A Corte acompanhou, por maioria, o voto do relator, juiz Cássio André Borges dos Santos, e rejeitou os recursos apresentados pela defesa. A ação foi proposta pelo diretório municipal do Partido Socialista Brasileiro (PSB), que apontou irregularidades na composição da chapa proporcional do partido Democracia Cristã (DC), legenda pela qual o parlamentar foi eleito.
Segundo o processo, o partido teria registrado uma candidatura feminina apenas para cumprir o percentual mínimo de 30% exigido pela legislação eleitoral, sem que houvesse participação efetiva na disputa. A candidata citada no caso foi considerada inelegível por ausência de quitação eleitoral, falta de filiação partidária e documentação incompleta.

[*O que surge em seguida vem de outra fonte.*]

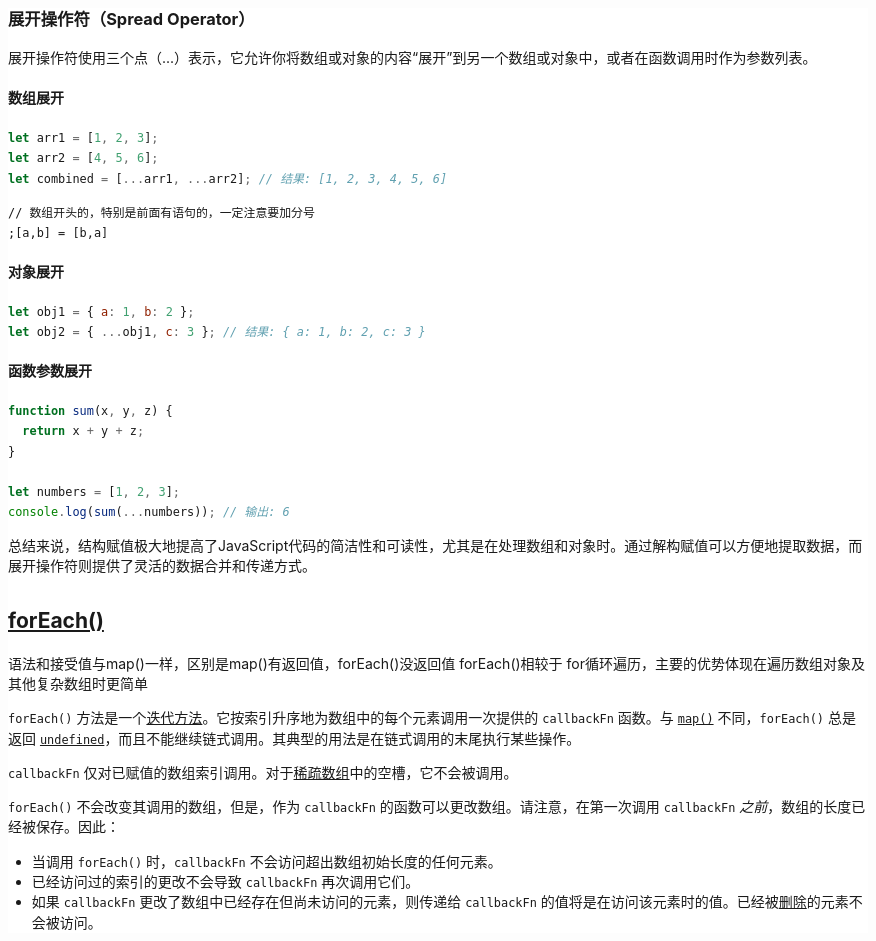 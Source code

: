 ### 展开操作符（Spread Operator）

展开操作符使用三个点（...）表示，它允许你将数组或对象的内容“展开”到另一个数组或对象中，或者在函数调用时作为参数列表。

#### 数组展开

```javascript
let arr1 = [1, 2, 3];
let arr2 = [4, 5, 6];
let combined = [...arr1, ...arr2]; // 结果: [1, 2, 3, 4, 5, 6]
```

```
// 数组开头的，特别是前面有语句的，一定注意要加分号
;[a,b] = [b,a]
```
#### 对象展开

```javascript
let obj1 = { a: 1, b: 2 };
let obj2 = { ...obj1, c: 3 }; // 结果: { a: 1, b: 2, c: 3 }
```

#### 函数参数展开

```javascript
function sum(x, y, z) {
  return x + y + z;
}

let numbers = [1, 2, 3];
console.log(sum(...numbers)); // 输出: 6
```

总结来说，结构赋值极大地提高了JavaScript代码的简洁性和可读性，尤其是在处理数组和对象时。通过解构赋值可以方便地提取数据，而展开操作符则提供了灵活的数据合并和传递方式。

## [forEach()](https://developer.mozilla.org/zh-CN/docs/Web/JavaScript/Reference/Global_Objects/Array/forEach)

语法和接受值与map()一样，区别是map()有返回值，forEach()没返回值
forEach()相较于 for循环遍历，主要的优势体现在遍历数组对象及其他复杂数组时更简单

`forEach()` 方法是一个[迭代方法](https://developer.mozilla.org/zh-CN/docs/Web/JavaScript/Reference/Global_Objects/Array#%E8%BF%AD%E4%BB%A3%E6%96%B9%E6%B3%95)。它按索引升序地为数组中的每个元素调用一次提供的 `callbackFn` 函数。与 [`map()`](https://developer.mozilla.org/zh-CN/docs/Web/JavaScript/Reference/Global_Objects/Array/map) 不同，`forEach()` 总是返回 [`undefined`](https://developer.mozilla.org/zh-CN/docs/Web/JavaScript/Reference/Global_Objects/undefined)，而且不能继续链式调用。其典型的用法是在链式调用的末尾执行某些操作。

`callbackFn` 仅对已赋值的数组索引调用。对于[稀疏数组](https://developer.mozilla.org/zh-CN/docs/Web/JavaScript/Guide/Indexed_collections#%E7%A8%80%E7%96%8F%E6%95%B0%E7%BB%84)中的空槽，它不会被调用。

`forEach()` 不会改变其调用的数组，但是，作为 `callbackFn` 的函数可以更改数组。请注意，在第一次调用 `callbackFn` *之前*，数组的长度已经被保存。因此：

*   当调用 `forEach()` 时，`callbackFn` 不会访问超出数组初始长度的任何元素。
*   已经访问过的索引的更改不会导致 `callbackFn` 再次调用它们。
*   如果 `callbackFn` 更改了数组中已经存在但尚未访问的元素，则传递给 `callbackFn` 的值将是在访问该元素时的值。已经被[删除](https://developer.mozilla.org/zh-CN/docs/Web/JavaScript/Reference/Operators/delete)的元素不会被访问。
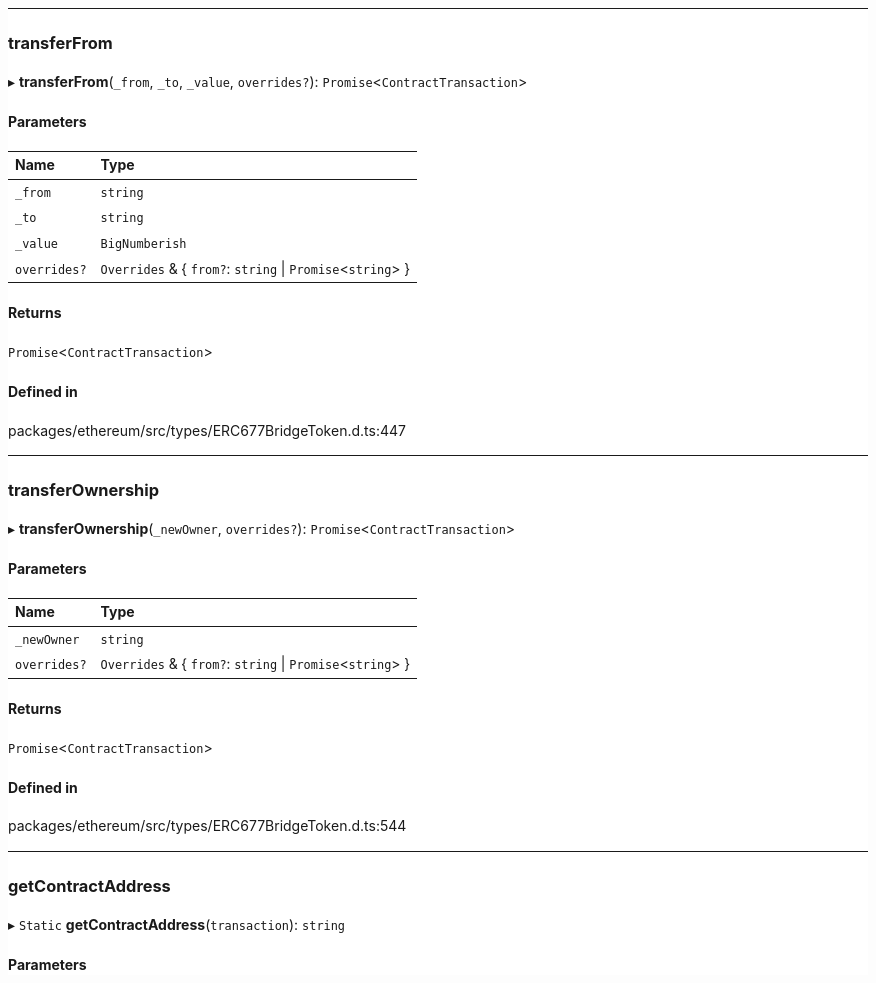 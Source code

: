 ___

### transferFrom

▸ **transferFrom**(`_from`, `_to`, `_value`, `overrides?`): `Promise`<`ContractTransaction`\>

#### Parameters

| Name | Type |
| :------ | :------ |
| `_from` | `string` |
| `_to` | `string` |
| `_value` | `BigNumberish` |
| `overrides?` | `Overrides` & { `from?`: `string` \| `Promise`<`string`\>  } |

#### Returns

`Promise`<`ContractTransaction`\>

#### Defined in

packages/ethereum/src/types/ERC677BridgeToken.d.ts:447

___

### transferOwnership

▸ **transferOwnership**(`_newOwner`, `overrides?`): `Promise`<`ContractTransaction`\>

#### Parameters

| Name | Type |
| :------ | :------ |
| `_newOwner` | `string` |
| `overrides?` | `Overrides` & { `from?`: `string` \| `Promise`<`string`\>  } |

#### Returns

`Promise`<`ContractTransaction`\>

#### Defined in

packages/ethereum/src/types/ERC677BridgeToken.d.ts:544

___

### getContractAddress

▸ `Static` **getContractAddress**(`transaction`): `string`

#### Parameters
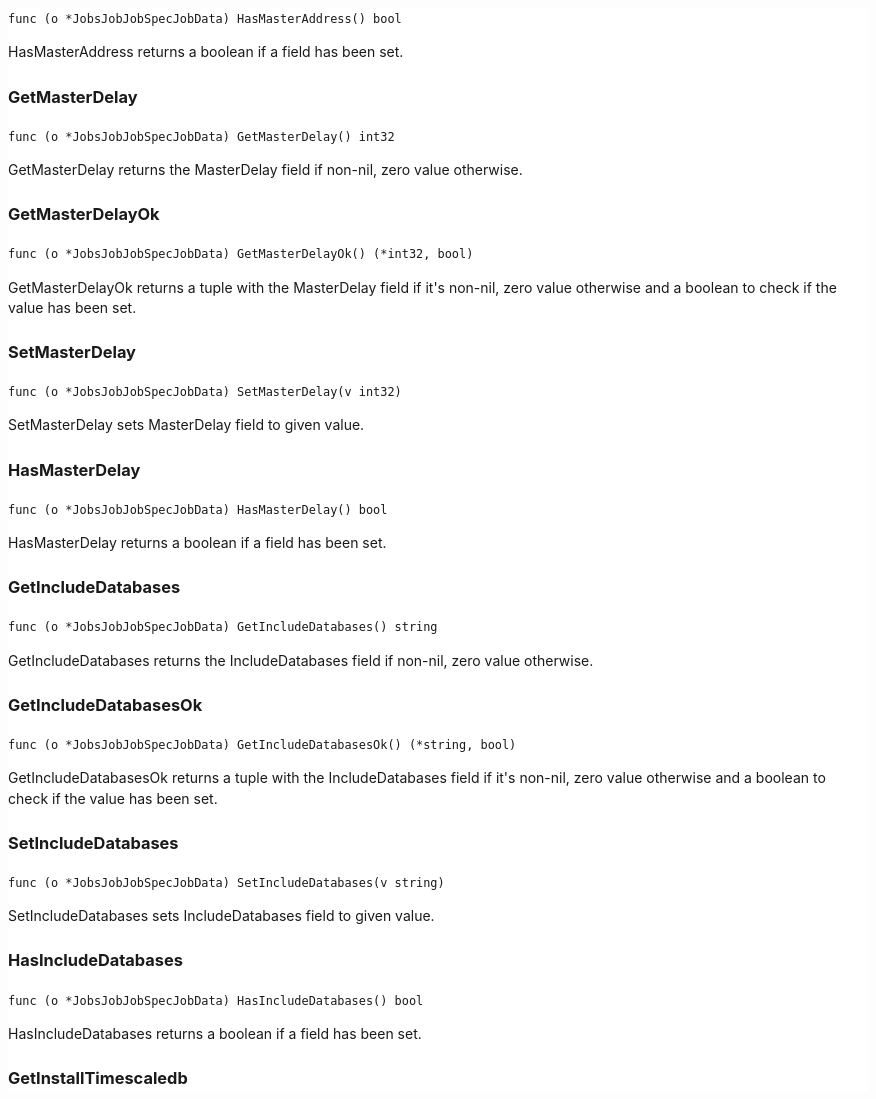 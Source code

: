 `func (o *JobsJobJobSpecJobData) HasMasterAddress() bool`

HasMasterAddress returns a boolean if a field has been set.

### GetMasterDelay

`func (o *JobsJobJobSpecJobData) GetMasterDelay() int32`

GetMasterDelay returns the MasterDelay field if non-nil, zero value otherwise.

### GetMasterDelayOk

`func (o *JobsJobJobSpecJobData) GetMasterDelayOk() (*int32, bool)`

GetMasterDelayOk returns a tuple with the MasterDelay field if it's non-nil, zero value otherwise
and a boolean to check if the value has been set.

### SetMasterDelay

`func (o *JobsJobJobSpecJobData) SetMasterDelay(v int32)`

SetMasterDelay sets MasterDelay field to given value.

### HasMasterDelay

`func (o *JobsJobJobSpecJobData) HasMasterDelay() bool`

HasMasterDelay returns a boolean if a field has been set.

### GetIncludeDatabases

`func (o *JobsJobJobSpecJobData) GetIncludeDatabases() string`

GetIncludeDatabases returns the IncludeDatabases field if non-nil, zero value otherwise.

### GetIncludeDatabasesOk

`func (o *JobsJobJobSpecJobData) GetIncludeDatabasesOk() (*string, bool)`

GetIncludeDatabasesOk returns a tuple with the IncludeDatabases field if it's non-nil, zero value otherwise
and a boolean to check if the value has been set.

### SetIncludeDatabases

`func (o *JobsJobJobSpecJobData) SetIncludeDatabases(v string)`

SetIncludeDatabases sets IncludeDatabases field to given value.

### HasIncludeDatabases

`func (o *JobsJobJobSpecJobData) HasIncludeDatabases() bool`

HasIncludeDatabases returns a boolean if a field has been set.

### GetInstallTimescaledb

Decisão de primeira instância, proferida em 2025, já havia declarado a nulidade de todos os votos recebidos pelo Democracia Cristã nas eleições de 2024 em Manaus, resultando na cassação do mandato do vereador. O entendimento foi mantido pelo TRE-AM, que considerou que a irregularidade comprometeu a validade de toda a chapa proporcional.
O juiz responsável pela decisão inicial afirmou que a candidatura foi “manifestamente inviável” desde o início e teria sido utilizada apenas para simular o cumprimento da cota de gênero, caracterizando fraude eleitoral.
Com a manutenção da cassação, a decisão pode resultar na recontagem dos votos e alteração na composição da Câmara Municipal de Manaus. Entre os possíveis efeitos está o retorno de candidatos que atingiram votação suficiente após a redistribuição dos votos válidos.
A decisão ainda cabe recurso em instâncias superiores. Em manifestação anterior, o vereador Elan Alencar afirmou que a falha apontada pela Justiça seria de responsabilidade do partido e não de sua candidatura.
“Minha candidatura foi legítima, regular e respaldada por milhares de votos conscientes, fruto de um trabalho sério”, declarou o parlamentar à época.
A reportagem procurou o vereador e o partido para se manifestarem sobre a decisão mais recente, mas não houve resposta até a publicação desta matéria. “O espaço segue em aberto para manifestações.”